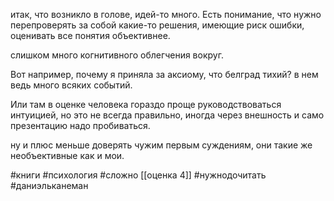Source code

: 
итак, что возникло в голове, идей-то много. Есть понимание, что нужно перепроверять за собой какие-то решения, имеющие риск ошибки, оценивать все понятия объективнее. 

слишком много когнитивного облегчения вокруг. 

Вот например, почему я приняла за аксиому, что белград тихий? в нем ведь много всяких событий.

Или там в оценке человека гораздо проще руководствоваться интуицией, но это не всегда правильно, иногда через внешность и само презентацию надо пробиваться.

ну и плюс меньше доверять чужим первым суждениям, они такие же необъективные как и мои.

#книги #психология #cложно [[оценка 4]] #нужнодочитать #даниэльканеман 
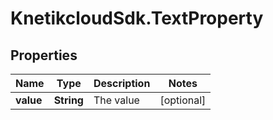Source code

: # KnetikcloudSdk.TextProperty

## Properties
Name | Type | Description | Notes
------------ | ------------- | ------------- | -------------
**value** | **String** | The value | [optional] 


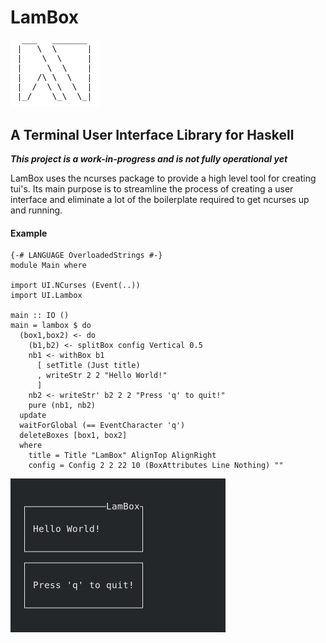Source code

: # LamBox

<img src="media/lambox_white.png" width="142px" height="107.5px"/>

## A Terminal User Interface Library for Haskell

***This project is a work-in-progress and is not fully operational yet***

LamBox uses the ncurses package to provide a high level tool for creating tui's. 
Its main purpose is to streamline the process of creating a user interface and 
eliminate a lot of the boilerplate required to get ncurses up and running.

#### Example

    {-# LANGUAGE OverloadedStrings #-}
    module Main where

    import UI.NCurses (Event(..))
    import UI.Lambox

    main :: IO ()
    main = lambox $ do
      (box1,box2) <- do
        (b1,b2) <- splitBox config Vertical 0.5
        nb1 <- withBox b1
          [ setTitle (Just title)
          , writeStr 2 2 "Hello World!"
          ]
        nb2 <- writeStr' b2 2 2 "Press 'q' to quit!"
        pure (nb1, nb2)
      update
      waitForGlobal (== EventCharacter 'q')
      deleteBoxes [box1, box2]
      where
        title = Title "LamBox" AlignTop AlignRight
        config = Config 2 2 22 10 (BoxAttributes Line Nothing) ""

<img src="media/example.png" width="344px" height="246px"/>
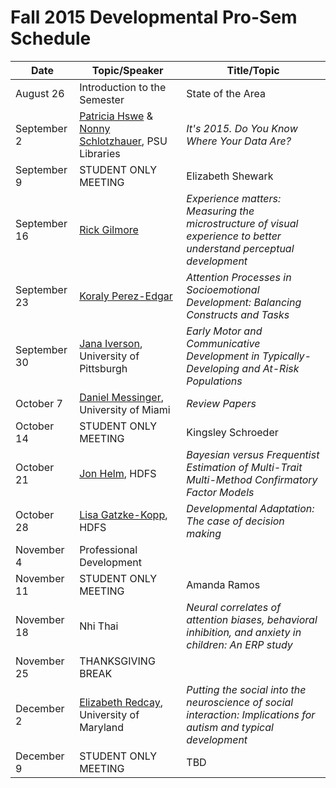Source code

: # Fall 2015 Developmental Pro-Sem Schedule

| Date	       | Topic/Speaker	               | Title/Topic       |
|--------------|-------------------------------|-------------------|
| August 26	   | Introduction to the Semester  | State of the Area |
| September 2  | [Patricia Hswe](http://www.personal.psu.edu/users/p/m/pmh22/) & [Nonny Schlotzhauer](https://www.libraries.psu.edu/psul/staffdirectory.html?uid=vxs120), PSU Libraries | *It's 2015. Do You Know Where Your Data Are?* |
| September 9  | STUDENT ONLY MEETING         | Elizabeth Shewark |
| September 16 | [Rick Gilmore](http://psych.la.psu.edu/directory/rog1)                 | *Experience matters: Measuring the microstructure of visual experience to better understand perceptual development* |
| September 23 | [Koraly Perez-Edgar](http://psych.la.psu.edu/directory/kxp24)	          | *Attention Processes in Socioemotional Development: Balancing Constructs and Tasks* |
| September 30 | [Jana Iverson](http://www.psychology.pitt.edu/person/jana-iverson-phd), University of Pittsburgh | *Early Motor and Communicative Development in Typically-Developing and At-Risk Populations* |
| October 7	   | [Daniel Messinger](http://www.psy.miami.edu/faculty/dmessinger/), University of Miami | *Review Papers* |
| October 14   | STUDENT ONLY MEETING	     | Kingsley Schroeder
| October 21   | [Jon Helm](http://quantdev.ssri.psu.edu/avada_people/jonathan-helm/), HDFS	         | *Bayesian versus Frequentist Estimation of Multi-Trait Multi-Method Confirmatory Factor Models* |
| October 28   | [Lisa Gatzke-Kopp](http://www.hhd.psu.edu/hdfs/directory/Bio.aspx?id=LisaGatzke-Kopp), HDFS	     | *Developmental Adaptation: The case of decision making* |
| November 4   | Professional Development    | |
| November 11  | STUDENT ONLY MEETING	     | Amanda Ramos                                          |
| November 18  | Nhi Thai                    | *Neural correlates of attention biases, behavioral inhibition, and anxiety in children: An ERP study* |
| November 25  | THANKSGIVING BREAK          |	                     |
| December 2   | [Elizabeth Redcay](http://www.dscn.umd.edu/DSCN/people.html), University of Maryland | *Putting the social into the neuroscience of social interaction: Implications for autism and typical development* |
| December 9   | STUDENT ONLY MEETING	     | TBD |
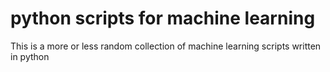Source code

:# python scripts for machine learning
This is a more or less random collection of machine learning scripts written in python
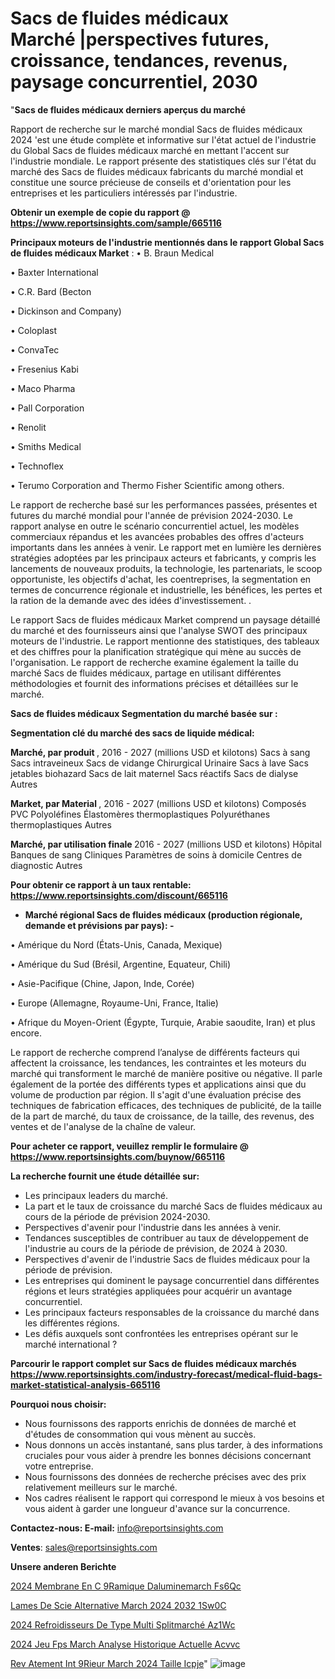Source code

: # Sacs de fluides médicaux Marché |perspectives futures, croissance, tendances, revenus, paysage concurrentiel, 2030

"<strong>Sacs de fluides médicaux derniers aperçus du marché</strong>

Rapport de recherche sur le marché mondial Sacs de fluides médicaux 2024 'est une étude complète et informative sur l'état actuel de l'industrie du Global Sacs de fluides médicaux marché en mettant l'accent sur l'industrie mondiale. Le rapport présente des statistiques clés sur l'état du marché des Sacs de fluides médicaux fabricants du marché mondial et constitue une source précieuse de conseils et d'orientation pour les entreprises et les particuliers intéressés par l'industrie.

<strong>Obtenir un exemple de copie du rapport @ <a href=https://www.reportsinsights.com/sample/665116>https://www.reportsinsights.com/sample/665116</a></strong>

<strong>Principaux moteurs de l'industrie mentionnés dans le rapport Global Sacs de fluides médicaux Market</strong> :
• B. Braun Medical

• Baxter International

• C.R. Bard (Becton

• Dickinson and Company)

• Coloplast

• ConvaTec

• Fresenius Kabi

• Maco Pharma

• Pall Corporation

• Renolit

• Smiths Medical

• Technoflex

• Terumo Corporation and Thermo Fisher Scientific among others.

Le rapport de recherche basé sur les performances passées, présentes et futures du marché mondial pour l'année de prévision 2024-2030. Le rapport analyse en outre le scénario concurrentiel actuel, les modèles commerciaux répandus et les avancées probables des offres d'acteurs importants dans les années à venir. Le rapport met en lumière les dernières stratégies adoptées par les principaux acteurs et fabricants, y compris les lancements de nouveaux produits, la technologie, les partenariats, le scoop opportuniste, les objectifs d'achat, les coentreprises, la segmentation en termes de concurrence régionale et industrielle, les bénéfices, les pertes et la ration de la demande avec des idées d'investissement. .

Le rapport Sacs de fluides médicaux Market comprend un paysage détaillé du marché et des fournisseurs ainsi que l'analyse SWOT des principaux moteurs de l'industrie. Le rapport mentionne des statistiques, des tableaux et des chiffres pour la planification stratégique qui mène au succès de l'organisation. Le rapport de recherche examine également la taille du marché Sacs de fluides médicaux, partage en utilisant différentes méthodologies et fournit des informations précises et détaillées sur le marché.

<strong>Sacs de fluides médicaux Segmentation du marché basée sur :</strong>

<strong> Segmentation clé du marché des sacs de liquide médical: </strong>

<strong> Marché, par produit </strong>, 2016 - 2027 (millions USD et kilotons)
Sacs à sang
Sacs intraveineux
Sacs de vidange
Chirurgical
Urinaire
Sacs à lave
Sacs jetables biohazard
Sacs de lait maternel
Sacs réactifs
Sacs de dialyse
Autres

<strong> Market, par Material </strong>, 2016 - 2027 (millions USD et kilotons)
Composés PVC
Polyoléfines
Élastomères thermoplastiques
Polyuréthanes thermoplastiques
Autres

<strong> Marché, par utilisation finale </strong> 2016 - 2027 (millions USD et kilotons)
Hôpital
Banques de sang
Cliniques
Paramètres de soins à domicile
Centres de diagnostic
Autres

<strong>Pour obtenir ce rapport à un taux rentable: <a href=https://www.reportsinsights.com/discount/665116>https://www.reportsinsights.com/discount/665116</a></strong>
<ul>
  <li><strong>Marché régional Sacs de fluides médicaux (production régionale, demande et prévisions par pays): -</strong></li>
</ul>
• Amérique du Nord (États-Unis, Canada, Mexique)

• Amérique du Sud (Brésil, Argentine, Equateur, Chili)

• Asie-Pacifique (Chine, Japon, Inde, Corée)

• Europe (Allemagne, Royaume-Uni, France, Italie)

• Afrique du Moyen-Orient (Égypte, Turquie, Arabie saoudite, Iran) et plus encore.

Le rapport de recherche comprend l’analyse de différents facteurs qui affectent la croissance, les tendances, les contraintes et les moteurs du marché qui transforment le marché de manière positive ou négative. Il parle également de la portée des différents types et applications ainsi que du volume de production par région. Il s'agit d'une évaluation précise des techniques de fabrication efficaces, des techniques de publicité, de la taille de la part de marché, du taux de croissance, de la taille, des revenus, des ventes et de l'analyse de la chaîne de valeur.

<strong>Pour acheter ce rapport, veuillez remplir le formulaire @   <a href=https://www.reportsinsights.com/buynow/665116>https://www.reportsinsights.com/buynow/665116</a></strong>

<strong>La recherche fournit une étude détaillée sur:</strong>
<ul>
  <li>Les principaux leaders du marché.</li>
  <li>La part et le taux de croissance du marché Sacs de fluides médicaux au cours de la période de prévision 2024-2030.</li>
  <li>Perspectives d'avenir pour l'industrie dans les années à venir.</li>
  <li>Tendances susceptibles de contribuer au taux de développement de l'industrie au cours de la période de prévision, de 2024 à 2030.</li>
  <li>Perspectives d'avenir de l'industrie Sacs de fluides médicaux pour la période de prévision.</li>
  <li>Les entreprises qui dominent le paysage concurrentiel dans différentes régions et leurs stratégies appliquées pour acquérir un avantage concurrentiel.</li>
  <li>Les principaux facteurs responsables de la croissance du marché dans les différentes régions.</li>
  <li>Les défis auxquels sont confrontées les entreprises opérant sur le marché international ?</li>
</ul>

<strong>Parcourir le rapport complet sur Sacs de fluides médicaux marchés <a href=https://www.reportsinsights.com/industry-forecast/medical-fluid-bags-market-statistical-analysis-665116>https://www.reportsinsights.com/industry-forecast/medical-fluid-bags-market-statistical-analysis-665116</a></strong>

<strong>Pourquoi nous choisir:</strong>
<ul>
  <li>Nous fournissons des rapports enrichis de données de marché et d'études de consommation qui vous mènent au succès.</li>
  <li>Nous donnons un accès instantané, sans plus tarder, à des informations cruciales pour vous aider à prendre les bonnes décisions concernant votre entreprise.</li>
  <li>Nous fournissons des données de recherche précises avec des prix relativement meilleurs sur le marché.</li>
  <li>Nos cadres réalisent le rapport qui correspond le mieux à vos besoins et vous aident à garder une longueur d'avance sur la concurrence.</li>
</ul>
<strong>Contactez-nous:
</strong><strong>E-mail:</strong> <a href=mailto:info@reportsinsights.com>info@reportsinsights.com</a>

<strong>Ventes</strong>: <a href=mailto:sales@reportsinsights.com>sales@reportsinsights.com</a>

<strong>Unsere anderen Berichte</strong>

<a href=https://www.linkedin.com/pulse/2024-membrane-en-c%C3%A9ramique-daluminemarch%C3%A9-fs6qc/>2024 Membrane En C 9Ramique Daluminemarch Fs6Qc</a>

<a href=https://www.linkedin.com/pulse/lames-de-scie-alternative-march%C3%A9-2024-2032-1sw0c/>Lames De Scie Alternative March 2024 2032 1Sw0C</a>

<a href=https://www.linkedin.com/pulse/2024-refroidisseurs-de-type-multi-splitmarché-az1wc/>2024 Refroidisseurs De Type Multi Splitmarché Az1Wc</a>

<a href=https://www.linkedin.com/pulse/2024-jeu-fps-march%C3%A9-analyse-historique-actuelle-acvvc/>2024 Jeu Fps March Analyse Historique Actuelle Acvvc</a>

<a href=https://www.linkedin.com/pulse/rev%C3%AAtement-int%C3%A9rieur-march%C3%A9-2024-taille-icpje/>Rev Atement Int 9Rieur March 2024 Taille Icpje</a>"
![image](https://github.com/daminid12/RImarketdynamics/assets/158430485/e71957c2-803b-439c-8624-d40ececbda29)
:::
▶ Work required
Given the records above, return exactly the lines starting at the line containing "Dickinson and Company)" and ending at the line containing "Polyoléfines", including both.

▶ Response to the exercise
• Dickinson and Company)

• Coloplast

• ConvaTec

• Fresenius Kabi

• Maco Pharma

• Pall Corporation

• Renolit

• Smiths Medical

• Technoflex

• Terumo Corporation and Thermo Fisher Scientific among others.

Le rapport de recherche basé sur les performances passées, présentes et futures du marché mondial pour l'année de prévision 2024-2030. Le rapport analyse en outre le scénario concurrentiel actuel, les modèles commerciaux répandus et les avancées probables des offres d'acteurs importants dans les années à venir. Le rapport met en lumière les dernières stratégies adoptées par les principaux acteurs et fabricants, y compris les lancements de nouveaux produits, la technologie, les partenariats, le scoop opportuniste, les objectifs d'achat, les coentreprises, la segmentation en termes de concurrence régionale et industrielle, les bénéfices, les pertes et la ration de la demande avec des idées d'investissement. .

Le rapport Sacs de fluides médicaux Market comprend un paysage détaillé du marché et des fournisseurs ainsi que l'analyse SWOT des principaux moteurs de l'industrie. Le rapport mentionne des statistiques, des tableaux et des chiffres pour la planification stratégique qui mène au succès de l'organisation. Le rapport de recherche examine également la taille du marché Sacs de fluides médicaux, partage en utilisant différentes méthodologies et fournit des informations précises et détaillées sur le marché.

<strong>Sacs de fluides médicaux Segmentation du marché basée sur :</strong>

<strong> Segmentation clé du marché des sacs de liquide médical: </strong>

<strong> Marché, par produit </strong>, 2016 - 2027 (millions USD et kilotons)
Sacs à sang
Sacs intraveineux
Sacs de vidange
Chirurgical
Urinaire
Sacs à lave
Sacs jetables biohazard
Sacs de lait maternel
Sacs réactifs
Sacs de dialyse
Autres

<strong> Market, par Material </strong>, 2016 - 2027 (millions USD et kilotons)
Composés PVC
Polyoléfines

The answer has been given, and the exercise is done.